International concert pianist Kathryn Stott tests one of the three Steinway pianos, at the RLPO Hall, with Philharmonic principal conductor Vasily Petrenko Picture: MARTIN BIRCHALL _240
‘I DON’T normally celebrate my birthday – I’m not sure I really wanted to celebrate turning 50,” laughs Kathryn Stott.
The concert pianist marks the milestone early next month, and has found herself pulling out all the stops to make sure it goes with a bang.
It’s not usually the done thing to arrange your own do, but Kathryn wanted to make sure she could bring together a line-up of world-class musicians for a concert that would make for a night to remember – and what better excuse than a big birthday?
“Either way, I thought why not gather all my friends around me, which is something that is always difficult to do.
“People are always in different parts of the country and all over the world – this was the only way to bring people together and that’s why a concert was my initial thought.
“It will be a chance to have a look at what I’ve been doing, where I’m up to and what has happened before, with a view to going forward.”
That concert has now become one of the winter highlights of Capital of Culture year. Kathryn Stott and Friends takes over the Philharmonic Hall next Thursday, where she will play alongside internationally acclaimed cellist Yo-Yo Ma, former Young Musician of the Year Natalie Clein, and more than 20 other accompanists.
And the Manchester-based star of the show didn’t just pick any old venue for the event.

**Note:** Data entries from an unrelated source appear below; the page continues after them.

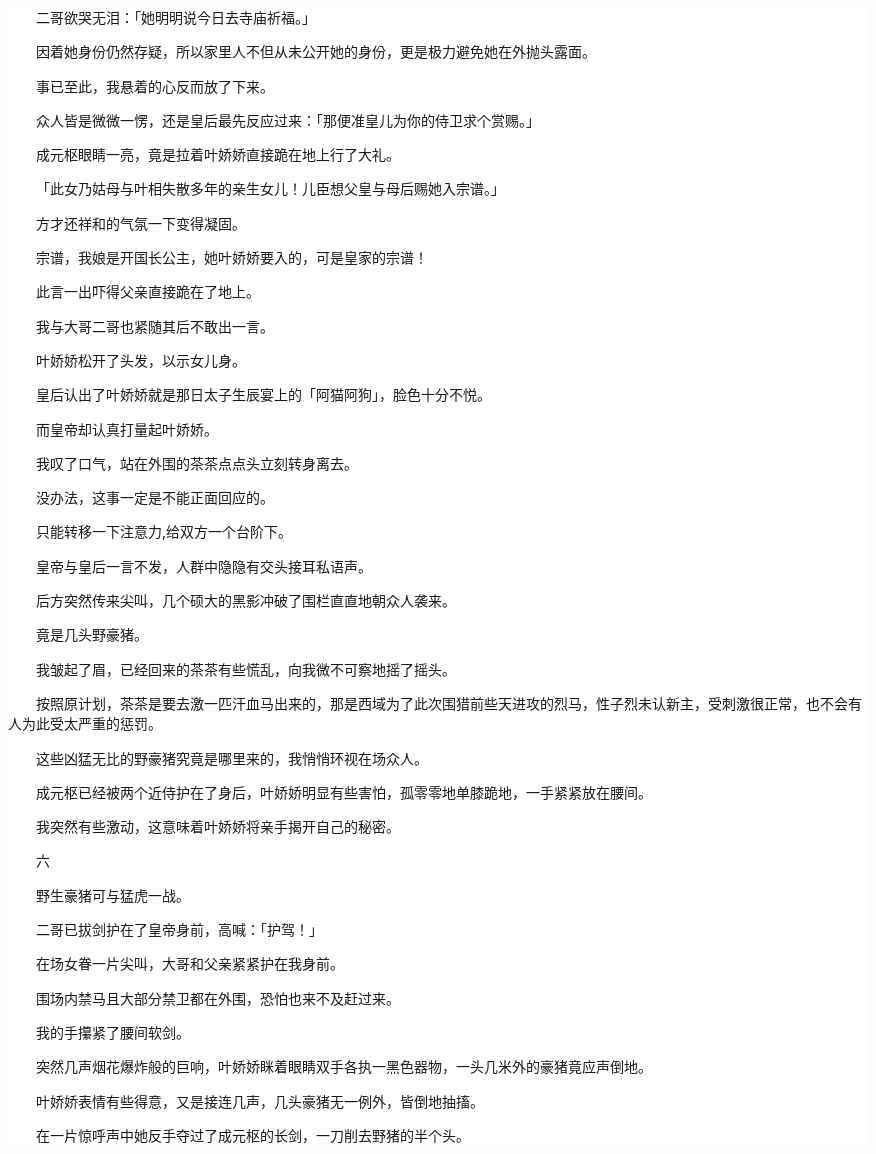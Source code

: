 &emsp;&emsp;二哥欲哭无泪：「她明明说今日去寺庙祈福。」  
  
&emsp;&emsp;因着她身份仍然存疑，所以家里人不但从未公开她的身份，更是极力避免她在外抛头露面。  
  
&emsp;&emsp;事已至此，我悬着的心反而放了下来。  
  
&emsp;&emsp;众人皆是微微一愣，还是皇后最先反应过来：「那便准皇儿为你的侍卫求个赏赐。」  
  
&emsp;&emsp;成元枢眼睛一亮，竟是拉着叶娇娇直接跪在地上行了大礼。  
  
&emsp;&emsp;「此女乃姑母与叶相失散多年的亲生女儿！儿臣想父皇与母后赐她入宗谱。」  
  
&emsp;&emsp;方才还祥和的气氛一下变得凝固。  
  
&emsp;&emsp;宗谱，我娘是开国长公主，她叶娇娇要入的，可是皇家的宗谱！  
  
&emsp;&emsp;此言一出吓得父亲直接跪在了地上。  
  
&emsp;&emsp;我与大哥二哥也紧随其后不敢出一言。  
  
&emsp;&emsp;叶娇娇松开了头发，以示女儿身。  
  
&emsp;&emsp;皇后认出了叶娇娇就是那日太子生辰宴上的「阿猫阿狗」，脸色十分不悦。  
  
&emsp;&emsp;而皇帝却认真打量起叶娇娇。  
  
&emsp;&emsp;我叹了口气，站在外围的茶茶点点头立刻转身离去。  
  
&emsp;&emsp;没办法，这事一定是不能正面回应的。  
  
&emsp;&emsp;只能转移一下注意力,给双方一个台阶下。  
  
&emsp;&emsp;皇帝与皇后一言不发，人群中隐隐有交头接耳私语声。  
  
&emsp;&emsp;后方突然传来尖叫，几个硕大的黑影冲破了围栏直直地朝众人袭来。  
  
&emsp;&emsp;竟是几头野豪猪。  
  
&emsp;&emsp;我皱起了眉，已经回来的茶茶有些慌乱，向我微不可察地摇了摇头。  
  
&emsp;&emsp;按照原计划，茶茶是要去激一匹汗血马出来的，那是西域为了此次围猎前些天进攻的烈马，性子烈未认新主，受刺激很正常，也不会有人为此受太严重的惩罚。  
  
&emsp;&emsp;这些凶猛无比的野豪猪究竟是哪里来的，我悄悄环视在场众人。  
  
&emsp;&emsp;成元枢已经被两个近侍护在了身后，叶娇娇明显有些害怕，孤零零地单膝跪地，一手紧紧放在腰间。  
  
&emsp;&emsp;我突然有些激动，这意味着叶娇娇将亲手揭开自己的秘密。  
  
&emsp;&emsp;六  
  
&emsp;&emsp;野生豪猪可与猛虎一战。  
  
&emsp;&emsp;二哥已拔剑护在了皇帝身前，高喊：「护驾！」  
  
&emsp;&emsp;在场女眷一片尖叫，大哥和父亲紧紧护在我身前。  
  
&emsp;&emsp;围场内禁马且大部分禁卫都在外围，恐怕也来不及赶过来。  
  
&emsp;&emsp;我的手攥紧了腰间软剑。  
  
&emsp;&emsp;突然几声烟花爆炸般的巨响，叶娇娇眯着眼睛双手各执一黑色器物，一头几米外的豪猪竟应声倒地。  
  
&emsp;&emsp;叶娇娇表情有些得意，又是接连几声，几头豪猪无一例外，皆倒地抽搐。  
  
&emsp;&emsp;在一片惊呼声中她反手夺过了成元枢的长剑，一刀削去野猪的半个头。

“I suddenly realised with this that I have been 30 years in the profession,” she says.
“I’d started off in the hall in Liverpool and the orchestra there were very generous to me when I started out, so I have a big appreciation for it.
“The first orchestra to give me a professional performance was the Phil. I was very green back then, but they invited me back regularly and helped me across that original journey. I had very nerve-wracking times, but I’m very fond of looking back.
“I still regularly go and play, so it’s been an ongoing relationship for 30 years. I thought the Phil would be a wonderful place to hold this concert.”
Kathryn was “thrust in the limelight almost overnight” when she won the Leeds International Piano Competition in 1978, while still a student.
In the years since, she has relentlessly toured the globe as a soloist, has become professor at the Royal Academy of Music in London, as well as teaching at Chetham’s School of Music in Manchester; has been the artistic director of several one-off music festivals and has an enviable recording output (her latest CD, Dance, has also been released to celebrate her 50th birthday).
It soon becomes clear she’s not one for doing something by halves.
Going back to the concert, she says there will be an orchestra playing, but insists there will also be a chamber feel to some of the pieces.
“Still, there’ll be eight pianos on stage,” she ponders.